Milestones06 March 2012
Death is at your doorstep. It will steal your innocence but it will not steal your substance. Mumford & Sons, Timshel
It's the time of year again, the time that always catches me by surprise. Amidst the business of the summer season and the gratefulness of everything we have, the end of February ushers in a sense of sadness along with the progressively darker mornings . The subconscious build-up to our ordinary existence being shattered into a million pieces, the theft of our innocence. It's nearly 2 years now.
This year, there are so many more reminders - mainly through your sister who is at a very similar phase to where you were when you left us. We go to similar places, listen to similar songs and have a similar routine to what yours was. Looking at her and knowing how much of our heart-territory she occupies, it seems incomprehensible that we lost something so precious to us - and survived. How could something so warm, squishy, adorable and full of such exuberant and expressive life suddenly be rendered into a hard cold shell without us even having one tiny iota of foresight? No warning, no preparation, no reason, no going back. The disbelief will always be there.
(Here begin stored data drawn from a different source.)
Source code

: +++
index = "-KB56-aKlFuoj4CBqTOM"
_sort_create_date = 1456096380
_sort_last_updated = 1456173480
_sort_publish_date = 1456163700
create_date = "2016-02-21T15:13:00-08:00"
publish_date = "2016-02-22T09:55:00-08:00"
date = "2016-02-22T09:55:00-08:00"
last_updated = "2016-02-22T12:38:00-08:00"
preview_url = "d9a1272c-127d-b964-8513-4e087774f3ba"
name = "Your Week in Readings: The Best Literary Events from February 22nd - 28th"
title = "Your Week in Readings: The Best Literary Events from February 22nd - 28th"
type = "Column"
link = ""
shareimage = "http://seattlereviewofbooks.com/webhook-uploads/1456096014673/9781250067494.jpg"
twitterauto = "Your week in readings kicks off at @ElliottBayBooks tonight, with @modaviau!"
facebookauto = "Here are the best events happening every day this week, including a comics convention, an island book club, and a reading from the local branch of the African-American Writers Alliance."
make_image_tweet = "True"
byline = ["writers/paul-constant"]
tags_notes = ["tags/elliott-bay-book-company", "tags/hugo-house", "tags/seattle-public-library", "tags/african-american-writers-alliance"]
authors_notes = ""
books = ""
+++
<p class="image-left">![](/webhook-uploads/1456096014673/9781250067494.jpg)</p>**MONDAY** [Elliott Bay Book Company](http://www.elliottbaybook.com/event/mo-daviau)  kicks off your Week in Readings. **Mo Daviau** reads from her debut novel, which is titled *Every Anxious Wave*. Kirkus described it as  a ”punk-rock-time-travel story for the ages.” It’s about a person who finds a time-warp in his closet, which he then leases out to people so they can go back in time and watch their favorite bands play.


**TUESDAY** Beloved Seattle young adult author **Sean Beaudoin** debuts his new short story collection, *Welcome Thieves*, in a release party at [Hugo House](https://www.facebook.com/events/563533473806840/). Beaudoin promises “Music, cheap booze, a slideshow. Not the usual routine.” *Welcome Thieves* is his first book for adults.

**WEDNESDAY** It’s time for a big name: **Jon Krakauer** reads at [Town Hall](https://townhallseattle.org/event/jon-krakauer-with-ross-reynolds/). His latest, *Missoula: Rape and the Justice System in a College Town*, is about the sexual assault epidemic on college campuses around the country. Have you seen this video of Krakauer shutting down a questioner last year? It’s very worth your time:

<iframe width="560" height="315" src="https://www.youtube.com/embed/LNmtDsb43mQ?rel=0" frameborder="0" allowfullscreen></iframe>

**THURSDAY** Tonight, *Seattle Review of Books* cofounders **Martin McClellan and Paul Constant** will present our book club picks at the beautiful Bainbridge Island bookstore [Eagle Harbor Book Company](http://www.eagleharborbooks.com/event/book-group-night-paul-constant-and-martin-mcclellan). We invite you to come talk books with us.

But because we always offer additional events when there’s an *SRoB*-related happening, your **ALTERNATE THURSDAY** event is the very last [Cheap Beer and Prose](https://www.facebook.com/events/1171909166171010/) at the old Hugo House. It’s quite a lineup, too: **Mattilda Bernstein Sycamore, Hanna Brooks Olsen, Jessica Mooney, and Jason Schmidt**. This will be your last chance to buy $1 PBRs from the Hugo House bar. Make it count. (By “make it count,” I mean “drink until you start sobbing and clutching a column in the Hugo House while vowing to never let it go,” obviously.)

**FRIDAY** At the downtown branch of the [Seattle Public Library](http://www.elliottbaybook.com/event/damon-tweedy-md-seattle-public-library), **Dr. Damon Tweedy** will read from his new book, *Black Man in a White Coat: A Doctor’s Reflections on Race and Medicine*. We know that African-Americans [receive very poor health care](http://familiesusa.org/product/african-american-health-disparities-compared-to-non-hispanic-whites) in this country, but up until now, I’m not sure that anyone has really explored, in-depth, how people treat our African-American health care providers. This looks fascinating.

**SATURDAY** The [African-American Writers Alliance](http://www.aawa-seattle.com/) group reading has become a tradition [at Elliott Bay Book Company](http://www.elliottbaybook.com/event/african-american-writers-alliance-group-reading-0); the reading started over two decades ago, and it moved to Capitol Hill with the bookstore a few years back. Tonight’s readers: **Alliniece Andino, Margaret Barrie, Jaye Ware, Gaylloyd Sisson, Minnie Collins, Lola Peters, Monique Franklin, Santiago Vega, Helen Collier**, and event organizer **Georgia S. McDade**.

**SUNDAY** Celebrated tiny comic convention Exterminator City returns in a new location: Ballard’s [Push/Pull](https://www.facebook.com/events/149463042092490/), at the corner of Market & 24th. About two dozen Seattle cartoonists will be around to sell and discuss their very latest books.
But somehow the blind panic and gut-wrenching agony have subsided and made place for a depth and beauty and relief that is present in sadness. The days of missing you are less lately and in many ways it is comforting to ache for you with all my being and know that you were very real for too short a time and that the love we have for you existed so strongly and still exists. It somehow makes the impossibility of what happened more real.
I haven't gone through your pictures for a while. This one was taken when you were 3 months old and so new and tiny and emerging as a little person. Amidst the sleep deprivation I remember feeling so content and complete. I look at this now and see such innocence. I guess now we have more substance.